== Task details ==
What lines of the data hold the string "left"? Pull each one out.

** Opening Dataset records block **

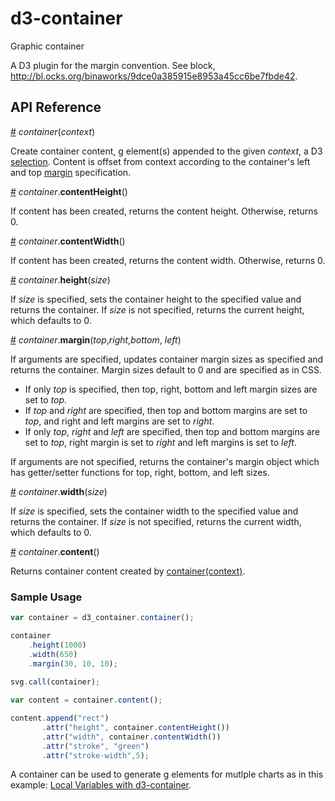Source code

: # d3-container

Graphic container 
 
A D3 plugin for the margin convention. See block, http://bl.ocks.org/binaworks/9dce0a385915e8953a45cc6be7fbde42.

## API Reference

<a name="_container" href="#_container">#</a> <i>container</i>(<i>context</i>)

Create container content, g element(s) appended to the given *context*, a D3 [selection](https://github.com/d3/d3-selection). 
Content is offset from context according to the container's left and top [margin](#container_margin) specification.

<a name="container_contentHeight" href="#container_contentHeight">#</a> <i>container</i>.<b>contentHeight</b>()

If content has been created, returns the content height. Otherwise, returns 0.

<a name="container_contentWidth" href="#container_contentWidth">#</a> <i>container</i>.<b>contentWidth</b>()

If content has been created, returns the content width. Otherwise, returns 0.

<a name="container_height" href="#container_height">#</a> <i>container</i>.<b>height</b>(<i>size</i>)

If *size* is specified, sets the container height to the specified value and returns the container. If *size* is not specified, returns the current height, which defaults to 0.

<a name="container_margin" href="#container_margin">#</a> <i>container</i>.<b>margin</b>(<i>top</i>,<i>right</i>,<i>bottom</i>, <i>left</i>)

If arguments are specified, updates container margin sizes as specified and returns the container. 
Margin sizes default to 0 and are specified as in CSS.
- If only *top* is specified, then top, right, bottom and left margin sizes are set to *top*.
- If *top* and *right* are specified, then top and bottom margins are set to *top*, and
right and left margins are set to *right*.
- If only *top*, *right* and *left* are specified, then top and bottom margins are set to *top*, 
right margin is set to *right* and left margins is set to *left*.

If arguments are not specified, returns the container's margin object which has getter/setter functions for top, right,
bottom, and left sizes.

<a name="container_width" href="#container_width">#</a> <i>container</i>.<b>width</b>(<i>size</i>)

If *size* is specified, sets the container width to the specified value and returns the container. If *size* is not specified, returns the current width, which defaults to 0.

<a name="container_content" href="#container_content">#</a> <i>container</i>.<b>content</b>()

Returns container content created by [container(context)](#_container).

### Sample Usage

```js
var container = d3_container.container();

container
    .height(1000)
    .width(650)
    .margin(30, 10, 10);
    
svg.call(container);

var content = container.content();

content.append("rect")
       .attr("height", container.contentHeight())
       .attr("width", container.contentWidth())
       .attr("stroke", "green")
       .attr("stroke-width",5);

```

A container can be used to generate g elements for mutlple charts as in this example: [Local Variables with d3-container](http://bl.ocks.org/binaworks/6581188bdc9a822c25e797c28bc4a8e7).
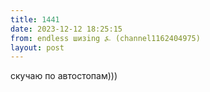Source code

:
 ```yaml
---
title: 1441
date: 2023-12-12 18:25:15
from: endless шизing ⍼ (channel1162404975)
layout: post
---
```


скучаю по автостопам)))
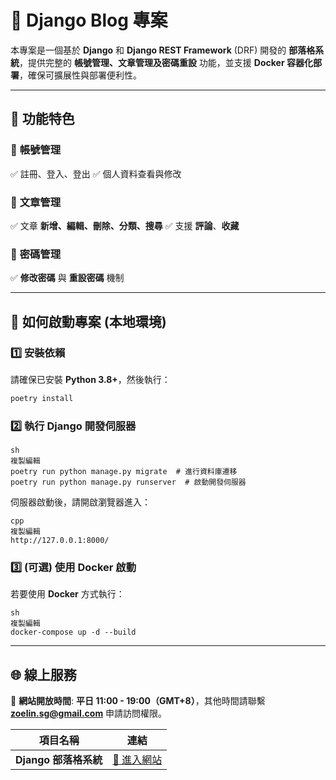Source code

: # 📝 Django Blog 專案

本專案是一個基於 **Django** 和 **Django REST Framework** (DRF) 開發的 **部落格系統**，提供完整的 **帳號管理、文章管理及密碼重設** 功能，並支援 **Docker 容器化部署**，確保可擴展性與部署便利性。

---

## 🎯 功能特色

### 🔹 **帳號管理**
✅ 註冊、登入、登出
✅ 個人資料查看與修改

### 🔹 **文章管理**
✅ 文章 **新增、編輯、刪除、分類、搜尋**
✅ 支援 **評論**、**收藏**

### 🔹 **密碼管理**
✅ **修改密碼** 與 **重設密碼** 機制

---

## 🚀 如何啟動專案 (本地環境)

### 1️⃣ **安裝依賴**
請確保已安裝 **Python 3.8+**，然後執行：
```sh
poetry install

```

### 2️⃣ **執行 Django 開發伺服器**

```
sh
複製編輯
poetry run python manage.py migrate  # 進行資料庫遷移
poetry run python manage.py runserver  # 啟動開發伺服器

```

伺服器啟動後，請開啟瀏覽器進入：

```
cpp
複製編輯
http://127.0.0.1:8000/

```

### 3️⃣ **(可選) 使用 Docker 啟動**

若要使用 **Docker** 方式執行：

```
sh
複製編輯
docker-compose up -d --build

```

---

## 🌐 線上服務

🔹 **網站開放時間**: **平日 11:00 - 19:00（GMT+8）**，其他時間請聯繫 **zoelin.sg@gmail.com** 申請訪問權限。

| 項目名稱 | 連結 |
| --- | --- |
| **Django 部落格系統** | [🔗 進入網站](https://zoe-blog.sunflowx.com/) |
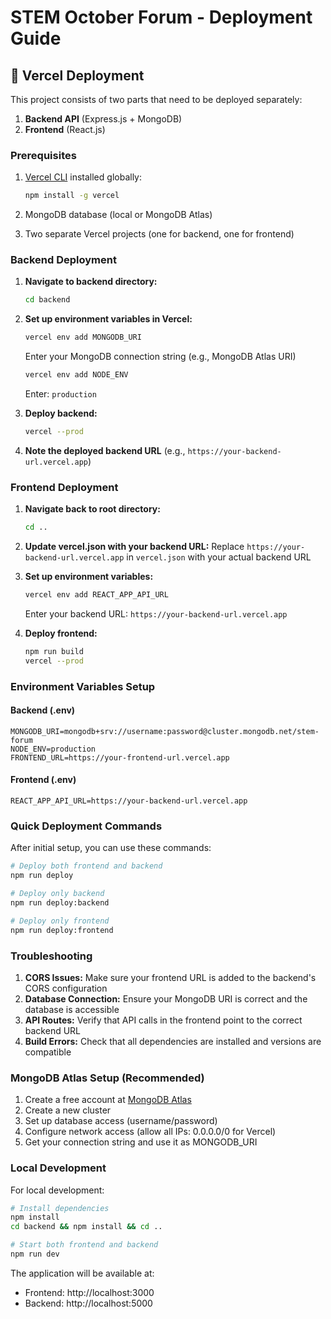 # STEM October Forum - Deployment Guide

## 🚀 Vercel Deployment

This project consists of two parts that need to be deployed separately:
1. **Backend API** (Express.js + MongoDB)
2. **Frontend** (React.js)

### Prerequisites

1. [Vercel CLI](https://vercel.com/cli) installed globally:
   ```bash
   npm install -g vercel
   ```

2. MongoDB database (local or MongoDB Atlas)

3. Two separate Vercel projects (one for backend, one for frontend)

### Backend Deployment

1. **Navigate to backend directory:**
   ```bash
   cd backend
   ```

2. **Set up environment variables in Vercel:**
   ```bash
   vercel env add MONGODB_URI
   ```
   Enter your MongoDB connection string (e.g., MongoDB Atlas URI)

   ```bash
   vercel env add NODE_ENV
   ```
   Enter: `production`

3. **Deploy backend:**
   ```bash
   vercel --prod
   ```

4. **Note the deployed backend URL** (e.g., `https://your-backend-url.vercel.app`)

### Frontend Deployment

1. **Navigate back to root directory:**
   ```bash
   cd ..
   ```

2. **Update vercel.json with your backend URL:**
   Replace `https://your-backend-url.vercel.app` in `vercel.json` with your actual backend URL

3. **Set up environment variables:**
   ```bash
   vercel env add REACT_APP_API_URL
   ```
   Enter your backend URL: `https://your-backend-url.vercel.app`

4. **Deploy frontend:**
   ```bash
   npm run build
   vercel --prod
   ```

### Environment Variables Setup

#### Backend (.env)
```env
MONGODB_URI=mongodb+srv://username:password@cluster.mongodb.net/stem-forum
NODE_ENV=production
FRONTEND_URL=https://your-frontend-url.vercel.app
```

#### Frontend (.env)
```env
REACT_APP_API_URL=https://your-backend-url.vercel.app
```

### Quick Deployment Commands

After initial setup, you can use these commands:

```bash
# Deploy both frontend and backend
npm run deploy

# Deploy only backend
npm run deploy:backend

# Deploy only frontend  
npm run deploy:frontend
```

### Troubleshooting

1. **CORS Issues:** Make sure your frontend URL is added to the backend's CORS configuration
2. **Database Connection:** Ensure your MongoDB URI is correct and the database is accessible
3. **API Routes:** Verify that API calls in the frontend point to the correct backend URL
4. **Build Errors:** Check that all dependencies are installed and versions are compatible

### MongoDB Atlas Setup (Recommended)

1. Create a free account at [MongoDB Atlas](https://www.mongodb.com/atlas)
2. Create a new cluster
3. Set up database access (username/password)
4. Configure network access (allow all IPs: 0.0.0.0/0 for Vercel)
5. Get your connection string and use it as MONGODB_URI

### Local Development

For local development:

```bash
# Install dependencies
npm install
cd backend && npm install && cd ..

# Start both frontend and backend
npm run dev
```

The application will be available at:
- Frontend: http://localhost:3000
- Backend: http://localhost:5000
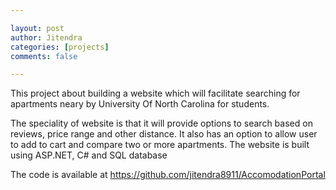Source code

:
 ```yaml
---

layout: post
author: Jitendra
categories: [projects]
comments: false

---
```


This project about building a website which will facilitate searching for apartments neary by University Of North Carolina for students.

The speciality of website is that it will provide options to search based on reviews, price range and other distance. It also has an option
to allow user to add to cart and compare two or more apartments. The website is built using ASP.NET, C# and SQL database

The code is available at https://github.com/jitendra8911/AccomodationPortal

** Closing Dataset records block **
** Opening Dataset records block **

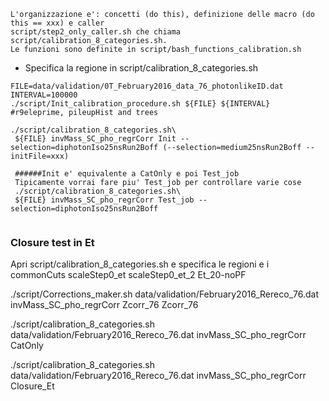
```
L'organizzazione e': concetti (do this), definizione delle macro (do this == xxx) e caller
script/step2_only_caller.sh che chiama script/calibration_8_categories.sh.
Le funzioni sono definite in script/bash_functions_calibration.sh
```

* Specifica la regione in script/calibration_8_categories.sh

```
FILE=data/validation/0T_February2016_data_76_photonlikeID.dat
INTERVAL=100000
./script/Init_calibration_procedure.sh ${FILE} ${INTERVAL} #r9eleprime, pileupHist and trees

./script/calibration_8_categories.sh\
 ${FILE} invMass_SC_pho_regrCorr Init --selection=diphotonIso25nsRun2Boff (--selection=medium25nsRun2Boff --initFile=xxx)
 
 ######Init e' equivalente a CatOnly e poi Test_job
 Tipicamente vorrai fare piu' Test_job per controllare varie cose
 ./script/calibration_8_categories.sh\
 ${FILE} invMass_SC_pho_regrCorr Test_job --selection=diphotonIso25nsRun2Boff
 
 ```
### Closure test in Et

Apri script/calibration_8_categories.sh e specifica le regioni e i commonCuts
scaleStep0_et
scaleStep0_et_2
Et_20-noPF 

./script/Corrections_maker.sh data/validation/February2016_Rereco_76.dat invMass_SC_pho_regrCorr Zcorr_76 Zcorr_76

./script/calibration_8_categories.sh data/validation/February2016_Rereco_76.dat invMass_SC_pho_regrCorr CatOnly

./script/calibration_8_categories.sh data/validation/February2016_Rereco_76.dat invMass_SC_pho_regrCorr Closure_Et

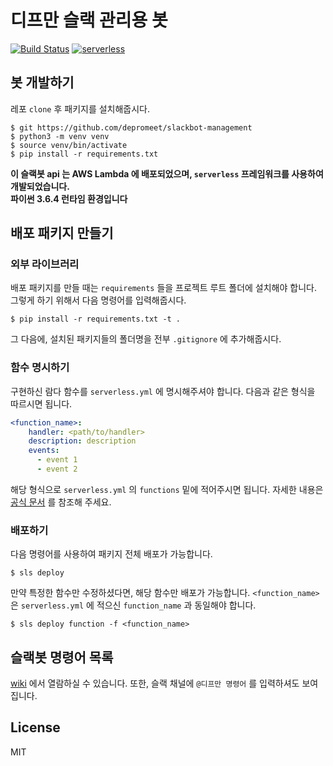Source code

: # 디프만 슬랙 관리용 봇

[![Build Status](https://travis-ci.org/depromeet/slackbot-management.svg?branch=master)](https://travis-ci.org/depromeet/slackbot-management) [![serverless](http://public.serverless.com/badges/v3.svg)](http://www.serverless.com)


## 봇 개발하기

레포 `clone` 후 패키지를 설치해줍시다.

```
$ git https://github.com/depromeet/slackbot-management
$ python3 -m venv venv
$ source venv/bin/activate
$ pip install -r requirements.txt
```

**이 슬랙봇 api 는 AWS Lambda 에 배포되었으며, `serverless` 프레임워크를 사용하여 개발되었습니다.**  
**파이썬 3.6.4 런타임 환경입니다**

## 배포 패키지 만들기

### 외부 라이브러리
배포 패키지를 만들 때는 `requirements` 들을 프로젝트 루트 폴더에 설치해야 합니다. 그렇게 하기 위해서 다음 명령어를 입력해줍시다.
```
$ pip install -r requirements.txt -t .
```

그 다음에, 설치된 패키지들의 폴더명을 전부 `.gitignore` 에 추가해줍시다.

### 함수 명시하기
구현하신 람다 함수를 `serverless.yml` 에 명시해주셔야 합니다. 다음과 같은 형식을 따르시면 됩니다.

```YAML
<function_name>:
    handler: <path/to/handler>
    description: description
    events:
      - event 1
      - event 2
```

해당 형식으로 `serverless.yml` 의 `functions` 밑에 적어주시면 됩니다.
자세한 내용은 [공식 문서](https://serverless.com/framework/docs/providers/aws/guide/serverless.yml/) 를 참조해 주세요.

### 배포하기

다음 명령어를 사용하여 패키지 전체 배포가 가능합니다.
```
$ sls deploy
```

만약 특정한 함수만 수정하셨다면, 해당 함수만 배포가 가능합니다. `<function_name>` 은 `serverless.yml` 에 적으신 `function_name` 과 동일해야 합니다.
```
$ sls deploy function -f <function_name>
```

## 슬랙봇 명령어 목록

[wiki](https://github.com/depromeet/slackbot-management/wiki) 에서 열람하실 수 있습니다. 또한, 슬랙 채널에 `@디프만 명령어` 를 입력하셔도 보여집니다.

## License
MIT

** Closing Dataset records block **

== Exercise answer ==
Content is offset from context according to the container's left and top [margin](#container_margin) specification.
<a name="container_margin" href="#container_margin">#</a> <i>container</i>.<b>margin</b>(<i>top</i>,<i>right</i>,<i>bottom</i>, <i>left</i>)
- If only *top* is specified, then top, right, bottom and left margin sizes are set to *top*.
right and left margins are set to *right*.
- If only *top*, *right* and *left* are specified, then top and bottom margins are set to *top*, 
right margin is set to *right* and left margins is set to *left*.
bottom, and left sizes.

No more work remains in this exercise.